__Problem to solve__
Look through the data below and work out how many lines hold "이야기를"; state only the number.

__Data extracts__
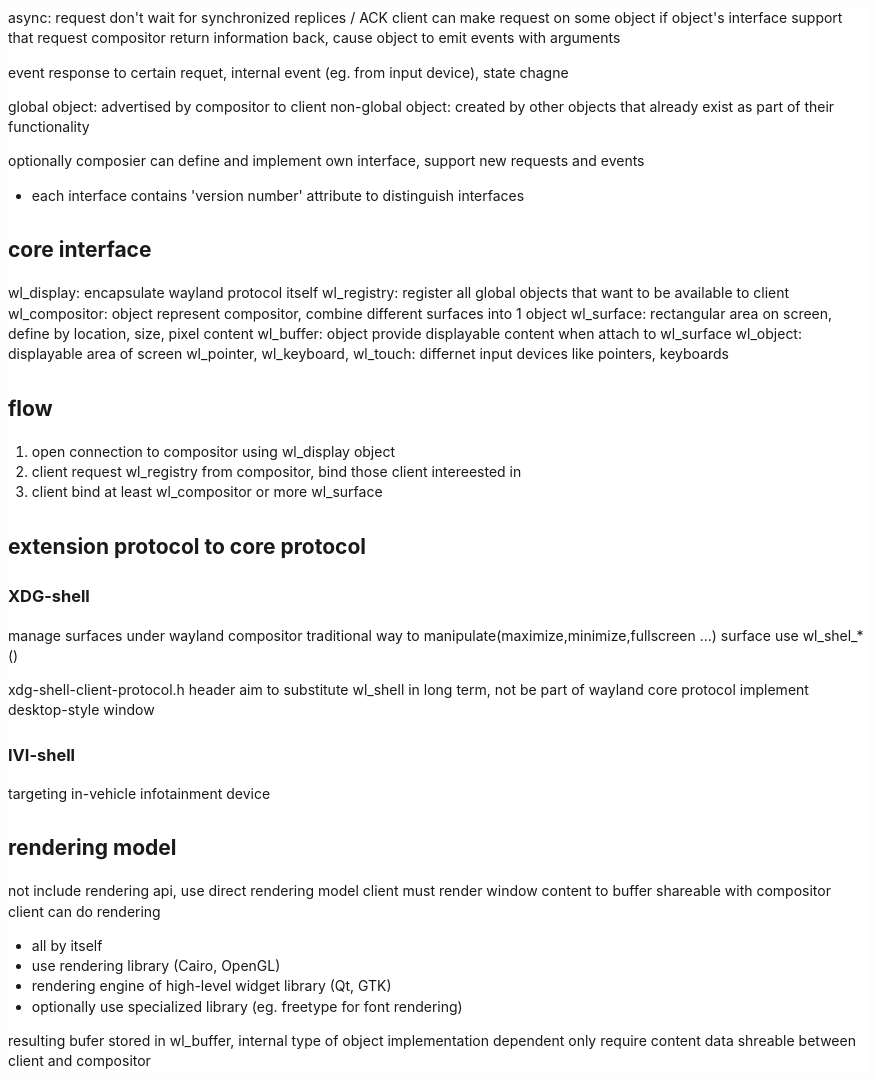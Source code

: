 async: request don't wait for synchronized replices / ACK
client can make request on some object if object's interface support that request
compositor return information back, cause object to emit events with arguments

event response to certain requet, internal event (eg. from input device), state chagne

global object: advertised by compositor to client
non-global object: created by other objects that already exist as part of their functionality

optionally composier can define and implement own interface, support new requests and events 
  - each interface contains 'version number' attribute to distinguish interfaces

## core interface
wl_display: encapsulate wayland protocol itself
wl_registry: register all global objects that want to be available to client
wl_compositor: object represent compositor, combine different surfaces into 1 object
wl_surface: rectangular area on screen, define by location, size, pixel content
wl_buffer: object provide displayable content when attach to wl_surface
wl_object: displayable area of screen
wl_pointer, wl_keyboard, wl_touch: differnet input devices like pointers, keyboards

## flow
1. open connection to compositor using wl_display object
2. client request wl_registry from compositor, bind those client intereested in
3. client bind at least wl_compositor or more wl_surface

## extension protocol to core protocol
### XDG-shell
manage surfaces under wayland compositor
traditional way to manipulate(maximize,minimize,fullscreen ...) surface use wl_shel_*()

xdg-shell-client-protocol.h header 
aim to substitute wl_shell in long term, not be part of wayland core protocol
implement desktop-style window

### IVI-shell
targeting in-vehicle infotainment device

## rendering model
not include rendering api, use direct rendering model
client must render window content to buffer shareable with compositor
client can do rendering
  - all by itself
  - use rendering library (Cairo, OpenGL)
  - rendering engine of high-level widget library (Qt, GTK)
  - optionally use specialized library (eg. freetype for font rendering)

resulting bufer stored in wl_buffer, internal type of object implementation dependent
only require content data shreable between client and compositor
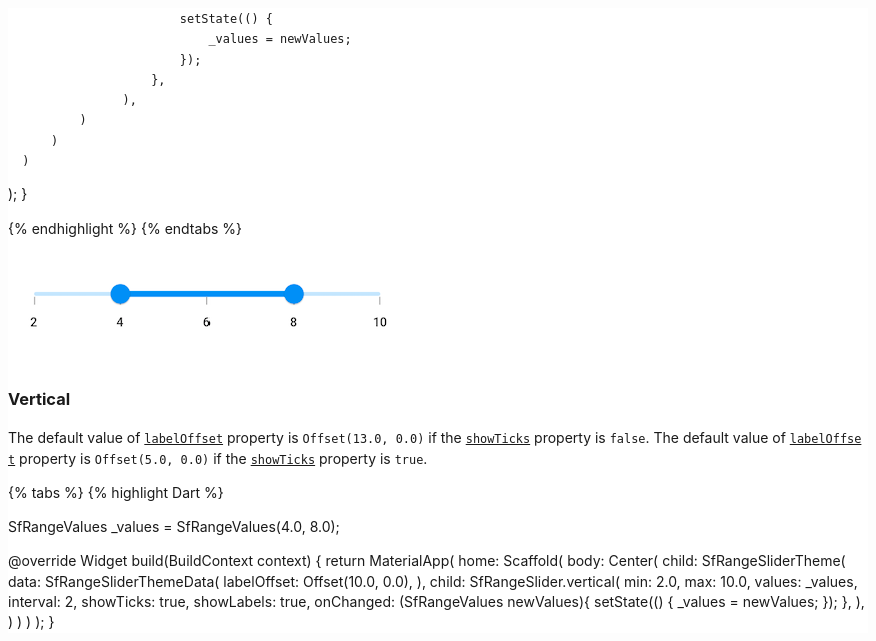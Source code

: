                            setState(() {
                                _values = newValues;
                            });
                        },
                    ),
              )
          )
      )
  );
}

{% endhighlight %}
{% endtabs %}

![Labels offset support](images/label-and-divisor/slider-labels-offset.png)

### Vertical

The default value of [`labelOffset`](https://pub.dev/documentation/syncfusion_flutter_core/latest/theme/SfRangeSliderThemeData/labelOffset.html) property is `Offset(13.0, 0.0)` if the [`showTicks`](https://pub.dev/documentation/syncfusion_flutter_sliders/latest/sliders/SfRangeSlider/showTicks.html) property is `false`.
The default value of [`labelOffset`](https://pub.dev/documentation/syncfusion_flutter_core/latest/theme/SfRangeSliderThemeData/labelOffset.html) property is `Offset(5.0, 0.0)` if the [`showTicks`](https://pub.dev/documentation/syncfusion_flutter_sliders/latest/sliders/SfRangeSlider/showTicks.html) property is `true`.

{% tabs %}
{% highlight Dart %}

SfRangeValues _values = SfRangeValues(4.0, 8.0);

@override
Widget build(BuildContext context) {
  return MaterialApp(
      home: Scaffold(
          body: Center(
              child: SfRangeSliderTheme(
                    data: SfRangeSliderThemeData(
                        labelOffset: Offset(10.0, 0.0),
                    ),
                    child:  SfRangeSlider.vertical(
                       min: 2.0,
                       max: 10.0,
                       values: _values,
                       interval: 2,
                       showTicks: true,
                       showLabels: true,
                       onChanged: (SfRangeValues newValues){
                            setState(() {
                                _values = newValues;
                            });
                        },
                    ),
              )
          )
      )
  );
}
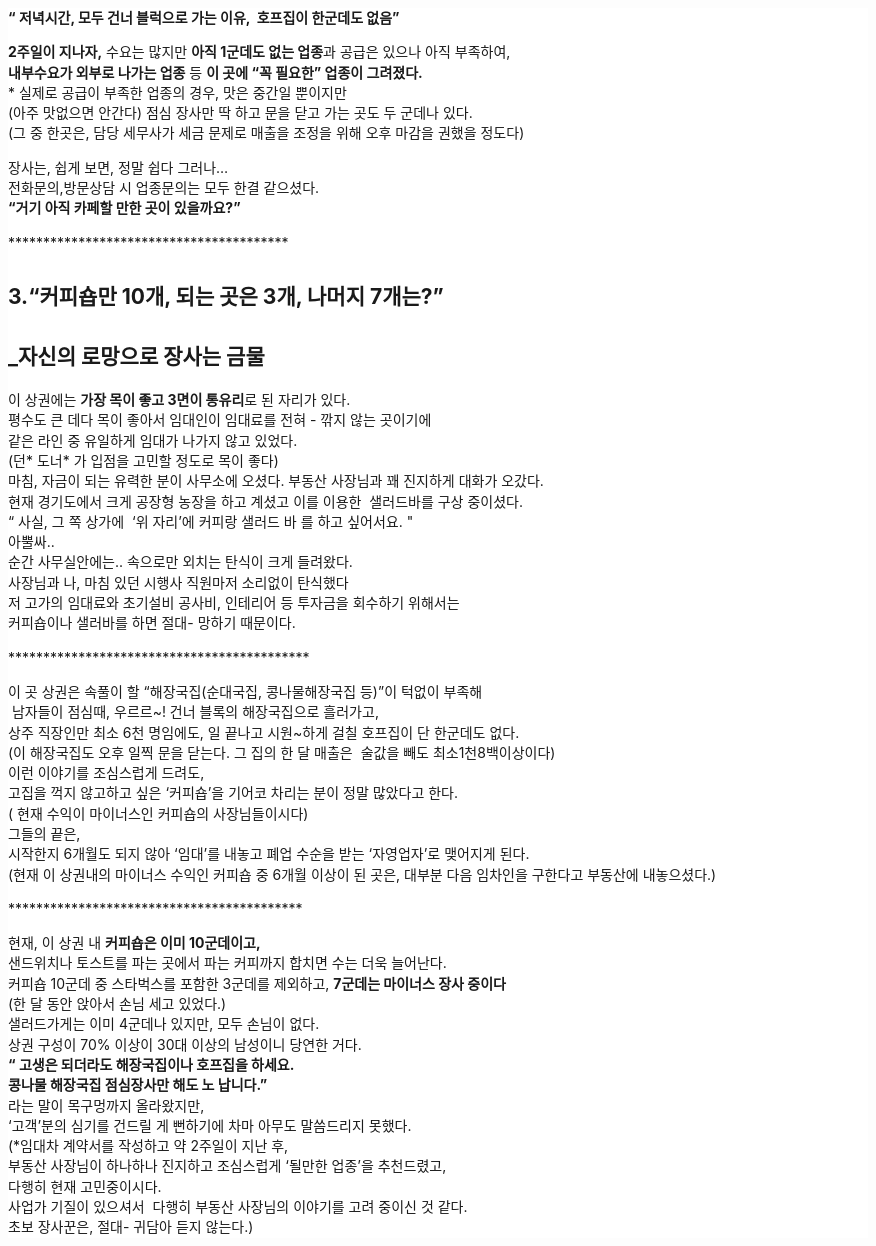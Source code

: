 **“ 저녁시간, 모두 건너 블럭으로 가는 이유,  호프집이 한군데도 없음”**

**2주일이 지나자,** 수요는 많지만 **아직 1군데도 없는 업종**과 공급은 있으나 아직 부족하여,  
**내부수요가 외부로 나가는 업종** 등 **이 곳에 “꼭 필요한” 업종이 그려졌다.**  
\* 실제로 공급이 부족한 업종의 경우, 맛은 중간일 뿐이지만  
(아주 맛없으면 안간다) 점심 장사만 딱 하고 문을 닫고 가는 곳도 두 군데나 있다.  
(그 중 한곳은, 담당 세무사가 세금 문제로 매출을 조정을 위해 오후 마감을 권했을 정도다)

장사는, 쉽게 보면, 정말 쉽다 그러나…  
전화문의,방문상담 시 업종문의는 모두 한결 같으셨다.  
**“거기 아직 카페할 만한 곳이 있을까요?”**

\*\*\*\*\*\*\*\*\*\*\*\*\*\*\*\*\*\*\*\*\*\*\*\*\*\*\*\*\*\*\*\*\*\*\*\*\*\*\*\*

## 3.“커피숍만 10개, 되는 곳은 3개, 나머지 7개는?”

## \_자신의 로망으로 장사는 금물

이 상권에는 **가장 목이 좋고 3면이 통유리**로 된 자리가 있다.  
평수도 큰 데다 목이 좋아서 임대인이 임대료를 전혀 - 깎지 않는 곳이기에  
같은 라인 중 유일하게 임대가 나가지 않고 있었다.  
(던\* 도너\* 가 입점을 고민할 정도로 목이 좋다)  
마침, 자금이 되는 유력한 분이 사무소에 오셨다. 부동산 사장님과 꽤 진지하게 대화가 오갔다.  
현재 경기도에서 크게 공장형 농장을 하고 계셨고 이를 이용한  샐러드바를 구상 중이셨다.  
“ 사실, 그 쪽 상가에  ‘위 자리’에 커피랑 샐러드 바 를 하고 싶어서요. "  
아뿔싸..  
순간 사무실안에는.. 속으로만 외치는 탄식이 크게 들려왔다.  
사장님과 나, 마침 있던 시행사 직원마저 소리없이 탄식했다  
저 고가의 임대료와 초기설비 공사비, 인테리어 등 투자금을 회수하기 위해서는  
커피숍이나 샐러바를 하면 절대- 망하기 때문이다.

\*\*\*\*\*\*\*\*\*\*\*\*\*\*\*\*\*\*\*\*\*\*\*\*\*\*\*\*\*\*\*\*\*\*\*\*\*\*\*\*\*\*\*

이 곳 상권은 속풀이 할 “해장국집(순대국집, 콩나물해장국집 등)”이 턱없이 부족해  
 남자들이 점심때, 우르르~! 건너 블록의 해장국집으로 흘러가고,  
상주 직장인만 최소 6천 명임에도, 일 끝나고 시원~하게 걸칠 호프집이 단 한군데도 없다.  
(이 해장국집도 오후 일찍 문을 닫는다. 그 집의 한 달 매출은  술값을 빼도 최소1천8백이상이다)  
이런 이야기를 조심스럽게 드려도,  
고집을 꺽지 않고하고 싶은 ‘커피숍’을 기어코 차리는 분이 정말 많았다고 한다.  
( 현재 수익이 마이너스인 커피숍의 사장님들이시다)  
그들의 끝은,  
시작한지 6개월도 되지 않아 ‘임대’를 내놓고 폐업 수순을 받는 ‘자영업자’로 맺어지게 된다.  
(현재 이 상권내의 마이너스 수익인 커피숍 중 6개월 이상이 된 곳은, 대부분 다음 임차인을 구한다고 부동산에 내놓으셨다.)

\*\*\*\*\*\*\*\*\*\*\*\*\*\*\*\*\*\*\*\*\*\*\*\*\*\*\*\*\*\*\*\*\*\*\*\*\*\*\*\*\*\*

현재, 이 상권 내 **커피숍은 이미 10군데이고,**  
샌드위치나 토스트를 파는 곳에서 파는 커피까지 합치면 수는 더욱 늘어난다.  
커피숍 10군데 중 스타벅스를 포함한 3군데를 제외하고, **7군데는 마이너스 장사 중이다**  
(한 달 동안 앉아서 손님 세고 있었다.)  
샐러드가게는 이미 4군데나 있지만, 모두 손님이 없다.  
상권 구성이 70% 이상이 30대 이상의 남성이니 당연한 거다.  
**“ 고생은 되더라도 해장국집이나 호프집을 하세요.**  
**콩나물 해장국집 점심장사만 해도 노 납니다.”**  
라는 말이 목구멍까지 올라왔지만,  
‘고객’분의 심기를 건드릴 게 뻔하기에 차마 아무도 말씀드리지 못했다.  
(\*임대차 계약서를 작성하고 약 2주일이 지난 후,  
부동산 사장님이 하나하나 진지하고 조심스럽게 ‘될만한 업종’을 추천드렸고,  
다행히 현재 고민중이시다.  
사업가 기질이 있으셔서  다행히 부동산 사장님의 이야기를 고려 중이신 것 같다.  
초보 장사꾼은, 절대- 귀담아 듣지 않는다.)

__Exercise output__
2